- [INPUT DATA]:
******

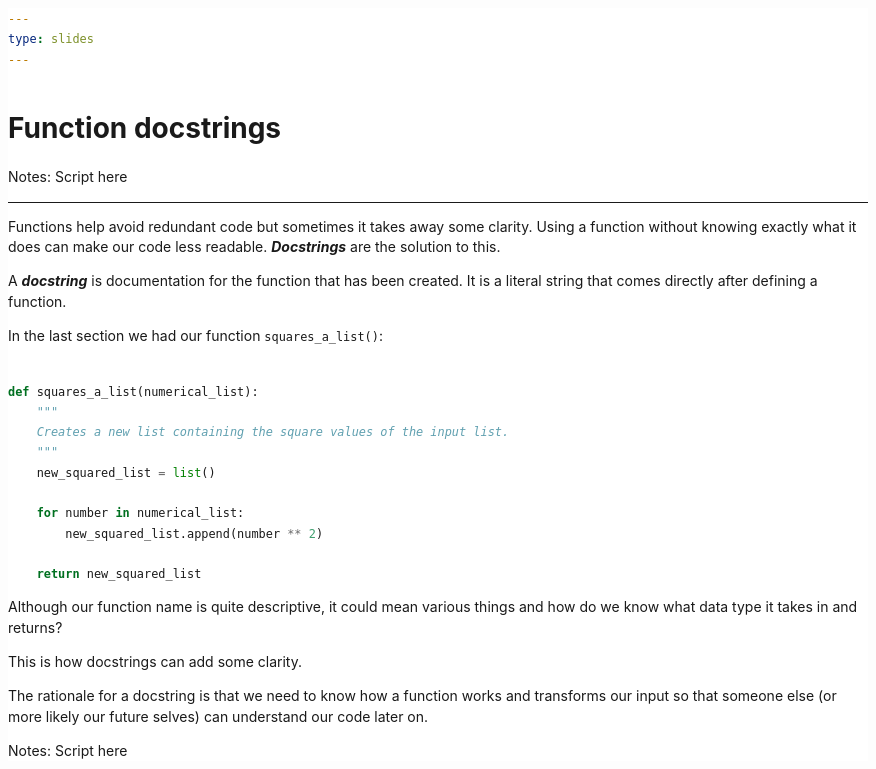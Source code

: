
 ```yaml
---
type: slides
---
```


# Function docstrings

Notes: Script here

<html>

<audio controls >

<source src="/placeholder_audio.mp3" />

</audio>

</html>

---

Functions help avoid redundant code but sometimes it takes away some
clarity. Using a function without knowing exactly what it does can make
our code less readable. ***Docstrings*** are the solution to this.

A ***docstring*** is documentation for the function that has been
created. It is a literal string that comes directly after defining a
function.

In the last section we had our function `squares_a_list()`:

``` python

def squares_a_list(numerical_list):
    """
    Creates a new list containing the square values of the input list. 
    """
    new_squared_list = list()
    
    for number in numerical_list:
        new_squared_list.append(number ** 2)
    
    return new_squared_list
```

Although our function name is quite descriptive, it could mean various
things and how do we know what data type it takes in and returns?

This is how docstrings can add some clarity.

The rationale for a docstring is that we need to know how a function
works and transforms our input so that someone else (or more likely our
future selves) can understand our code later on.

Notes: Script here

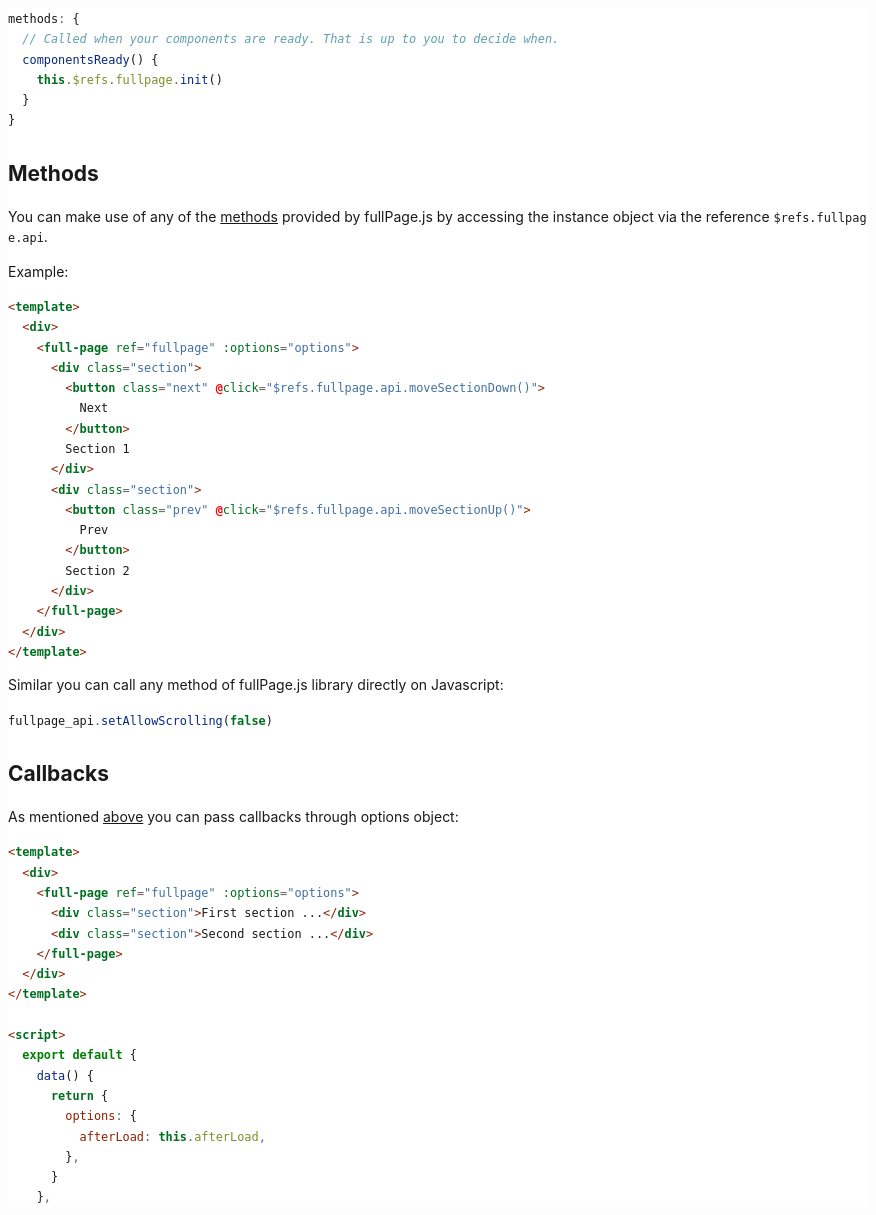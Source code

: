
 ```js
methods: {
  // Called when your components are ready. That is up to you to decide when.
  componentsReady() {
    this.$refs.fullpage.init()
  }
}
```

## Methods

You can make use of any of the [methods](https://github.com/alvarotrigo/fullPage.js#methods) provided by fullPage.js by accessing the instance object via the reference `$refs.fullpage.api`.

Example:

```html
<template>
  <div>
    <full-page ref="fullpage" :options="options">
      <div class="section">
        <button class="next" @click="$refs.fullpage.api.moveSectionDown()">
          Next
        </button>
        Section 1
      </div>
      <div class="section">
        <button class="prev" @click="$refs.fullpage.api.moveSectionUp()">
          Prev
        </button>
        Section 2
      </div>
    </full-page>
  </div>
</template>
```

Similar you can call any method of fullPage.js library directly on Javascript:

```javascript
fullpage_api.setAllowScrolling(false)
```

## Callbacks

As mentioned [above](#options) you can pass callbacks through options object:

```html
<template>
  <div>
    <full-page ref="fullpage" :options="options">
      <div class="section">First section ...</div>
      <div class="section">Second section ...</div>
    </full-page>
  </div>
</template>

<script>
  export default {
    data() {
      return {
        options: {
          afterLoad: this.afterLoad,
        },
      }
    },

```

******

- [WORK INSTRUCTION]: The answer should be nothing but the number of lines in this data that include "takes".

- [ANSWER SPACE]: 2